Available data =>
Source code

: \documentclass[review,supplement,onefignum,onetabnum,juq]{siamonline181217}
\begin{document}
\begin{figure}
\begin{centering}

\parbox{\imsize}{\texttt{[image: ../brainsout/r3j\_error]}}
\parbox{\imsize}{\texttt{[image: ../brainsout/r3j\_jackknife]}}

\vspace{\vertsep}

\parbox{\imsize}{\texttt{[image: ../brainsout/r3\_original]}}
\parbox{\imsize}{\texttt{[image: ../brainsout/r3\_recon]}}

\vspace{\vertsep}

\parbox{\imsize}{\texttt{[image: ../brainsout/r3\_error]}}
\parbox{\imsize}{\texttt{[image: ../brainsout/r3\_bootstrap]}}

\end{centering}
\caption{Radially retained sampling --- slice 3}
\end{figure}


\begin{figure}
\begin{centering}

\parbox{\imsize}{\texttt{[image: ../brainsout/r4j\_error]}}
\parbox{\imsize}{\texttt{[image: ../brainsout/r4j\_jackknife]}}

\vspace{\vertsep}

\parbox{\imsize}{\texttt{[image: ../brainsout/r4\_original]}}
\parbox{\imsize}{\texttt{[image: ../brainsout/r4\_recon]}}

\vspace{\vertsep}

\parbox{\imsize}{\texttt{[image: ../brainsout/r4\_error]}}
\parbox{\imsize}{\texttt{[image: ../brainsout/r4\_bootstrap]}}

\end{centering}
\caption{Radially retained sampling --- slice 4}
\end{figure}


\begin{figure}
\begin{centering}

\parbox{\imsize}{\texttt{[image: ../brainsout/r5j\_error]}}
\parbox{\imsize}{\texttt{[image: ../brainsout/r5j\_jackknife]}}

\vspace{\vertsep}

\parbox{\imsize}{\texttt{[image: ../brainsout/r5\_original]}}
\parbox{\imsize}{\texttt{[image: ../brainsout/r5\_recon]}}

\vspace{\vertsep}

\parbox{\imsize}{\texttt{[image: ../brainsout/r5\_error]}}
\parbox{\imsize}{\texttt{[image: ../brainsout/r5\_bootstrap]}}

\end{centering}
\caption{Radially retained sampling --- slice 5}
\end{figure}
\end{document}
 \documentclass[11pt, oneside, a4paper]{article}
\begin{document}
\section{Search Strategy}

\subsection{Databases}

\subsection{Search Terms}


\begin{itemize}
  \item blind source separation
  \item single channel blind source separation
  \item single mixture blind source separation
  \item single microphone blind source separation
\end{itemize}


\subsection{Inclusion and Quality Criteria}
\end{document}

Problem requirements =>
Set down every record above exactly as given.

Problem solution =>
Source code

: \documentclass[review,supplement,onefignum,onetabnum,juq]{siamonline181217}
\begin{document}
\begin{figure}
\begin{centering}

\parbox{\imsize}{\texttt{[image: ../brainsout/r3j\_error]}}
\parbox{\imsize}{\texttt{[image: ../brainsout/r3j\_jackknife]}}

\vspace{\vertsep}

\parbox{\imsize}{\texttt{[image: ../brainsout/r3\_original]}}
\parbox{\imsize}{\texttt{[image: ../brainsout/r3\_recon]}}

\vspace{\vertsep}

\parbox{\imsize}{\texttt{[image: ../brainsout/r3\_error]}}
\parbox{\imsize}{\texttt{[image: ../brainsout/r3\_bootstrap]}}

\end{centering}
\caption{Radially retained sampling --- slice 3}
\end{figure}


\begin{figure}
\begin{centering}

\parbox{\imsize}{\texttt{[image: ../brainsout/r4j\_error]}}
\parbox{\imsize}{\texttt{[image: ../brainsout/r4j\_jackknife]}}

\vspace{\vertsep}

\parbox{\imsize}{\texttt{[image: ../brainsout/r4\_original]}}
\parbox{\imsize}{\texttt{[image: ../brainsout/r4\_recon]}}

\vspace{\vertsep}

\parbox{\imsize}{\texttt{[image: ../brainsout/r4\_error]}}
\parbox{\imsize}{\texttt{[image: ../brainsout/r4\_bootstrap]}}

\end{centering}
\caption{Radially retained sampling --- slice 4}
\end{figure}


\begin{figure}
\begin{centering}

\parbox{\imsize}{\texttt{[image: ../brainsout/r5j\_error]}}
\parbox{\imsize}{\texttt{[image: ../brainsout/r5j\_jackknife]}}

\vspace{\vertsep}

\parbox{\imsize}{\texttt{[image: ../brainsout/r5\_original]}}
\parbox{\imsize}{\texttt{[image: ../brainsout/r5\_recon]}}

\vspace{\vertsep}

\parbox{\imsize}{\texttt{[image: ../brainsout/r5\_error]}}
\parbox{\imsize}{\texttt{[image: ../brainsout/r5\_bootstrap]}}

\end{centering}
\caption{Radially retained sampling --- slice 5}
\end{figure}
\end{document}
 \documentclass[11pt, oneside, a4paper]{article}
\begin{document}
\section{Search Strategy}

\subsection{Databases}

\subsection{Search Terms}


\begin{itemize}
  \item blind source separation
  \item single channel blind source separation
  \item single mixture blind source separation
  \item single microphone blind source separation
\end{itemize}


\subsection{Inclusion and Quality Criteria}
\end{document}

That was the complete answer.